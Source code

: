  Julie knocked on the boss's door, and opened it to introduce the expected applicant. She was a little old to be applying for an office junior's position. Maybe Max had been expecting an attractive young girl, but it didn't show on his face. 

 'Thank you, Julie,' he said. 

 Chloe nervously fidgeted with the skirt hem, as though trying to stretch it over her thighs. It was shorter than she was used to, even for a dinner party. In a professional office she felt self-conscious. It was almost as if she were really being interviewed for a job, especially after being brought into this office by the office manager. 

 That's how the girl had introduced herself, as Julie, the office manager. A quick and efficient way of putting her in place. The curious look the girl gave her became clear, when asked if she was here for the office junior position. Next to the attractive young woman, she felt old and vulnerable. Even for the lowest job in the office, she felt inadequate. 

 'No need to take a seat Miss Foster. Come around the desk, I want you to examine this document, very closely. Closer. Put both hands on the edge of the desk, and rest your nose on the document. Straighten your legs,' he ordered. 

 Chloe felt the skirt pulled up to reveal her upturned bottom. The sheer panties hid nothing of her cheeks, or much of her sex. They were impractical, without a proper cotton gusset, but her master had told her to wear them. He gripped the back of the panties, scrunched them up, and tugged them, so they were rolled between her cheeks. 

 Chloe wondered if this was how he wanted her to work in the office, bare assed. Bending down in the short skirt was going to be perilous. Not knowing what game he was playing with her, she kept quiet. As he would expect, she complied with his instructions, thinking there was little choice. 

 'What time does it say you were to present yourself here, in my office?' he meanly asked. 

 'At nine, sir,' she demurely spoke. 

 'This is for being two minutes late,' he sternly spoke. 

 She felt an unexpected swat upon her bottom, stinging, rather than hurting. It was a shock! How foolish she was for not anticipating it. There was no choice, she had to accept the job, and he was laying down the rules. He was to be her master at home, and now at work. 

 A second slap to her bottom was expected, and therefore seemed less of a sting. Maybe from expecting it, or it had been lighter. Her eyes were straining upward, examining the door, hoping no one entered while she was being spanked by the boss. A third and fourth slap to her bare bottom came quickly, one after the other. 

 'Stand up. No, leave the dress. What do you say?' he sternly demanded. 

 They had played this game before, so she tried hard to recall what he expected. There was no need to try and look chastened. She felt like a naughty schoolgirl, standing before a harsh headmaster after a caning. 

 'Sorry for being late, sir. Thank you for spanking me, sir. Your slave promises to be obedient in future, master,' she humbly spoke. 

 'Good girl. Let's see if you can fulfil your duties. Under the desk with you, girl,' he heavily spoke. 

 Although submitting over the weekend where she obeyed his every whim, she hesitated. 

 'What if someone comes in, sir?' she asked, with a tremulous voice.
==================================================
◆ Task brief ◆
Using the listing above, show every line that includes the string "attractive".

◆ Solved problem ◆
:  Julie knocked on the boss's door, and opened it to introduce the expected applicant. She was a little old to be applying for an office junior's position. Maybe Max had been expecting an attractive young girl, but it didn't show on his face. 
 That's how the girl had introduced herself, as Julie, the office manager. A quick and efficient way of putting her in place. The curious look the girl gave her became clear, when asked if she was here for the office junior position. Next to the attractive young woman, she felt old and vulnerable. Even for the lowest job in the office, she felt inadequate. 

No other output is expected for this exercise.